Kahrolmak bu. Anlamsızlık bu. Telafisiz bir yoksunluk bu. Sivas bu. Yangın. Yürekte
yangın, ozanda yangın, kalemde yangın, şiirde yangın. Kül bu. Çoktan soğudu ve
unutuldu sanılmış, yine bininci kez yansınılmış bir ayıp bu. Günah. İnsanlık
için. Erdem için. Sanat için. Din için. Ulus için. Millet için. Ayıp…
Bu
uykusuzluğu çözmeye yetmiyor kapanmış bir iştahın zorla açılmaya çalışılma
çabası. Sıcaktandır yalanının soğutulduğunda geçirmeyeceğinden Allah kadar
kayıtsız eminken soğutmak odayı; yetmiyor. Kapaklarım yorgun. Gözlerim yorgun.
Fikirlerim yorgun. Geleceğim yorgun. Gençliğim yorgun. Çabam yorgun. Emeğim
yorgun. Telaşım yorgun.

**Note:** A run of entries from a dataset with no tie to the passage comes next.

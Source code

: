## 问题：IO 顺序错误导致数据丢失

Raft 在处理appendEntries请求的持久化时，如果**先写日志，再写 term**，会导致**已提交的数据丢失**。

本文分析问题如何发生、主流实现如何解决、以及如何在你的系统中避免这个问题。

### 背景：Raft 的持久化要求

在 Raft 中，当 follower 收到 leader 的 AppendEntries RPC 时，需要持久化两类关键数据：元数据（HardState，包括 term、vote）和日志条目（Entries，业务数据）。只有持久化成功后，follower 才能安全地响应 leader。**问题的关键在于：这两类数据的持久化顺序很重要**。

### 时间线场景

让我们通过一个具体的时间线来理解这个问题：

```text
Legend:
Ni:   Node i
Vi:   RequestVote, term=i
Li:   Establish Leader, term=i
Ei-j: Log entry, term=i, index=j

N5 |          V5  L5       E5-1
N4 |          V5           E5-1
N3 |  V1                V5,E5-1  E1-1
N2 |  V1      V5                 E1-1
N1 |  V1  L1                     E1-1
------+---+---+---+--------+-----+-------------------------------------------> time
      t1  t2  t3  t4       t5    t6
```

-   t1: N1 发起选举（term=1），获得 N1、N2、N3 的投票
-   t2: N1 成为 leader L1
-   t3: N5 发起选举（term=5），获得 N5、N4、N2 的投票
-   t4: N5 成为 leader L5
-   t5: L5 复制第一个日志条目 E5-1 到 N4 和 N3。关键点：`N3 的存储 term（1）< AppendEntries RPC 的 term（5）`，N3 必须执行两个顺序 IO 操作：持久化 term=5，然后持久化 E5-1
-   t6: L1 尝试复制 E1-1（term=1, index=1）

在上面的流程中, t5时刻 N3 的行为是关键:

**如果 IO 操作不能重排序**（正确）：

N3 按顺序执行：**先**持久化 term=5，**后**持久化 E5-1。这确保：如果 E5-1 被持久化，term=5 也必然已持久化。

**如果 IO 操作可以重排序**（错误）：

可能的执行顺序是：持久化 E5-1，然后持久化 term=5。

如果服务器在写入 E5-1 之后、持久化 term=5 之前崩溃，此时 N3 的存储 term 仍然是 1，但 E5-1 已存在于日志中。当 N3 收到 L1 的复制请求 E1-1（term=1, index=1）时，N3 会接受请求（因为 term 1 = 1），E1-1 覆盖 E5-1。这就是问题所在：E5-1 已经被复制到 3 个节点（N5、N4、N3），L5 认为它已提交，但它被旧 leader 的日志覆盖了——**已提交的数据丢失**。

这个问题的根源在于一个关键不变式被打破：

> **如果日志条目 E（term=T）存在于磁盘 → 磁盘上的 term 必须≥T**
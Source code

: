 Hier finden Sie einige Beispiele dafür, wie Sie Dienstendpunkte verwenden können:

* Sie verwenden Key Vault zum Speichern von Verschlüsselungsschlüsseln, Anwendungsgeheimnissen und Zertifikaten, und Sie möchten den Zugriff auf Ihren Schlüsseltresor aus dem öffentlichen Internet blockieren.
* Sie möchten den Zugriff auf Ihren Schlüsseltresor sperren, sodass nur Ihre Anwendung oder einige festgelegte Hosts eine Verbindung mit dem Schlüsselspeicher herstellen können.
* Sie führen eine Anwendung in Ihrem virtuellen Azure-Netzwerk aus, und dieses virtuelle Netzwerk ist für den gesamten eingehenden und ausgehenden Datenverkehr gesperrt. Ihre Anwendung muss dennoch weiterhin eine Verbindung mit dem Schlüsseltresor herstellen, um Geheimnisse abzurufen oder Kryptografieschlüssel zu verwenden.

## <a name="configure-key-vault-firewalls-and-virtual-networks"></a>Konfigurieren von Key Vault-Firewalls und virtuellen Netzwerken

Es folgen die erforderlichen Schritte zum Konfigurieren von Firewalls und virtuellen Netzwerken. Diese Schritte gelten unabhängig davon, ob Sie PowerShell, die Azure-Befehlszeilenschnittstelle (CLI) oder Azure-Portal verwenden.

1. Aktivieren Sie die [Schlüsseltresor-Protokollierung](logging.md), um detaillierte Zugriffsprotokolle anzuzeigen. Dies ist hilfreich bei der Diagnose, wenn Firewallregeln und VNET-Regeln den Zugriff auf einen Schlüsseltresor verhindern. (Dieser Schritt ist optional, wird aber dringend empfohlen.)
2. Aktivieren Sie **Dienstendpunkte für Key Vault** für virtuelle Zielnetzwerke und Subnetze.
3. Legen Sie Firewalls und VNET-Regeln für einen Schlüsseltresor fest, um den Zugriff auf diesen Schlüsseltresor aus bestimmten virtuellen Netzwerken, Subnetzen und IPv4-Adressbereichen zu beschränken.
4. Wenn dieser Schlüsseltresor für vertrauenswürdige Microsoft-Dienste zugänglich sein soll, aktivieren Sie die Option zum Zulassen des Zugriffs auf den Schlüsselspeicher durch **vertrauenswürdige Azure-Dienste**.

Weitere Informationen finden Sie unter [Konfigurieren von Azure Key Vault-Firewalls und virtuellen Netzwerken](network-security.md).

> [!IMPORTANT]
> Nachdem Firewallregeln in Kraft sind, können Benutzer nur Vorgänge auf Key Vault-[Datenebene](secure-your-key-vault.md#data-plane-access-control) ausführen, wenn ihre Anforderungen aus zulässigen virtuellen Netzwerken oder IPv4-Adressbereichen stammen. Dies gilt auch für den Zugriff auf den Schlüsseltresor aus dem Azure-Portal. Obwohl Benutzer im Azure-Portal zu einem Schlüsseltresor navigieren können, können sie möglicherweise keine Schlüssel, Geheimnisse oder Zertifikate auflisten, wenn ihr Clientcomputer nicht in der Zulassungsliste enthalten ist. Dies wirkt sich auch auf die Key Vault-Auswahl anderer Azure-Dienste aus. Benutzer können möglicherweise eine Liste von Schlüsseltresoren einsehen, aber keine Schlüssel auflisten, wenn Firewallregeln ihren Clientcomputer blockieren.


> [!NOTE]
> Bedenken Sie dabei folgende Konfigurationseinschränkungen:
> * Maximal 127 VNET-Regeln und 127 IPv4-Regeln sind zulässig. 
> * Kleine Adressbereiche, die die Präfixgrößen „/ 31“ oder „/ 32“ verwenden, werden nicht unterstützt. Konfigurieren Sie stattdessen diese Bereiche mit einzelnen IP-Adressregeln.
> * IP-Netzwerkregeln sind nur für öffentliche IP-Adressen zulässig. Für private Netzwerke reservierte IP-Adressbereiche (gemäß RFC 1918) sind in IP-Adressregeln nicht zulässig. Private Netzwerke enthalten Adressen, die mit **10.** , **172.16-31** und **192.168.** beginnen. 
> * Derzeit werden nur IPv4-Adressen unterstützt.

Hepsini çözüyorum; çok yazık, kalemim ve yaşım yorgun…
Muhlis Akarsu; 45 yaşında, sanatçı…
Muammer
Çiçek; 26 yaşında, aktör…
Nesimi
Çimen; 67 yaşında, şair, üç telli curanın son ustası… Sanatçı…
Serkan
doğan; 19 yaşında…
33 insan…
Ayrı
yaş, ayrı vasıflarda…
Aynı
yangında…
33 insan…
Yargılama sürecini şöyle tanımlıyor,
tanımlamayı ilke edinen bir ansiklopedi;
“Olaydan bir gün sonra 35 kişi gözaltına alındı. Daha sonra gözaltına
alınanların sayısı 190'a çıktı. Gözaltına alınan 190 kişiden 124'ü hakkında
"laik anayasal düzeni değiştirip din devleti kurmaya kalkışma"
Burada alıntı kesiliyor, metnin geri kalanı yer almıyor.